I always had a debit card and bank account, and in my teens I withdrew cash
and spent it. You are probably right that I would have thought twice about
some of those spends if I knew my parents could see the transactions (which
they would since I wasn't 18).

> Say you are in an saoudi dictatorship. Without cash, paying for drinks at a
> secret gay bar becomes very hard. It's the same for us.

Can't disagree here: eletronic money with a paper trail requires not just
stable and trustworthy government and public institutions, it requires some
trust also that _future_ governments and institutions are trustworthy. The
tradeoff between convenience and privacy is always a factor, and if lack of
privacy is lack of security then the choice is clear.

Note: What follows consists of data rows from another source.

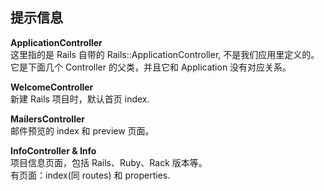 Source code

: ## 提示信息

**ApplicationController**
<br>
这里指的是 Rails 自带的 Rails::ApplicationController, 不是我们应用里定义的。
它是下面几个 Controller 的父类，并且它和 Application 没有对应关系。

**WelcomeController**
<br>
新建 Rails 项目时，默认首页 index.

**MailersController**
<br>
邮件预览的 index 和 preview 页面。

**InfoController & Info**
<br>
项目信息页面，包括 Rails、Ruby、Rack 版本等。
<br>
有页面：index(同 routes) 和 properties.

I think the solution to many of these problems is simply "cash on card". You
have a debit card connected to your bank account, but you can transfer a sum
to "virtual cash" on the card. That then works like cash, but without the
cash. It could be cryptographically based for example, and would mean the
receiver of the transaction doeesn't see the source. And on a statement from
the account it only shows up as the withdrawal when the e-cash was purchased.

------
m00s3
One data point: As a Canadian, I rarely have cash in my pocket. I can go
months at a time without handling cash. Mainly I encounter it these days when
I buy & sell stuff privately (via Used.ca or Facebook or whatever). Otherwise
I basically use Visa/Apple Pay for everything.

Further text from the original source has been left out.